Eine “Form der inneren Anschauung” ist eben die Zeit, eine andere der Raum. Wenn Kant schreibt, dass die Zeit “das Verhältnis der Vorstellungen in unserem inneren Zustand bestimmt”, meint er, dass die Erkenntnis der Veränderung, des Nacheinander, der Vor- Gleich- und Nachzeitigkeit nur dank dieser Form der inneren Anschauung, dieser voraus bestehenden Erkenntisbedingung möglich ist.
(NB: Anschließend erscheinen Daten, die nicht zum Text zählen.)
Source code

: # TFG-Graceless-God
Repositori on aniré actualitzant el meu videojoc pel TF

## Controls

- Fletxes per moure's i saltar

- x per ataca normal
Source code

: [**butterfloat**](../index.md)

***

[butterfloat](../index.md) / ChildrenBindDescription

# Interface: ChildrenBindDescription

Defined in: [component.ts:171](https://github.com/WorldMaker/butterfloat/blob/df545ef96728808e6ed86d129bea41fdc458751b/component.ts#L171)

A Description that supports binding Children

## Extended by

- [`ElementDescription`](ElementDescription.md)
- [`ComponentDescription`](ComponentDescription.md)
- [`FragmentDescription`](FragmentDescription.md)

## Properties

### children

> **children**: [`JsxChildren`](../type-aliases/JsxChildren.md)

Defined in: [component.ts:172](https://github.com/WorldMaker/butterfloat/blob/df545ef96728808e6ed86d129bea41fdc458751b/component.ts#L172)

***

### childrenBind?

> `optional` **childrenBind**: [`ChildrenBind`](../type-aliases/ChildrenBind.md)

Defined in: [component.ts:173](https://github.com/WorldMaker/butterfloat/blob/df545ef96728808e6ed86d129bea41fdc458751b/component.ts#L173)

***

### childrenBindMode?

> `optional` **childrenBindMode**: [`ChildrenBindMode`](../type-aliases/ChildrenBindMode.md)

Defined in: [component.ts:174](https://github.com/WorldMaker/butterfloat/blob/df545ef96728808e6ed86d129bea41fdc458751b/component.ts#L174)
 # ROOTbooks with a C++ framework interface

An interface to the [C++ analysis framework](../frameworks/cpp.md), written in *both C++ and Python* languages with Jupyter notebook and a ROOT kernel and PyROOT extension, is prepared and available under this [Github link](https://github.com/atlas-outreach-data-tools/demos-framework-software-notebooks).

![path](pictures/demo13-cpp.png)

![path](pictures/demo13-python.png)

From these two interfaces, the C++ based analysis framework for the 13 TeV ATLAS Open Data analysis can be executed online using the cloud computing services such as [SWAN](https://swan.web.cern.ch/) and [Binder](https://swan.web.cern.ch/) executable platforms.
Kant spricht der Zeit mithin “transzendentale Idealität” zu, das heisst: die Zeit besteht nur in der Idee, nur in der Vorstellung, wobei diese idealität als Bedingung der Möglichkeit weiterer Erkenntnis zu verstehen ist, d.h. transzendental. Zeit ist, nach Kant, weder “subsistierend noch inhaerierend” den Ggenständen eigen, das heisst, sie macht weder deren Substanz oder Sein aus noch gehört sie in einer Art der Inhaerenz, der innewohnenden Eigenschaft, zu den Gegenständen (wie zum Beispiel das Rundsein zum Kreis).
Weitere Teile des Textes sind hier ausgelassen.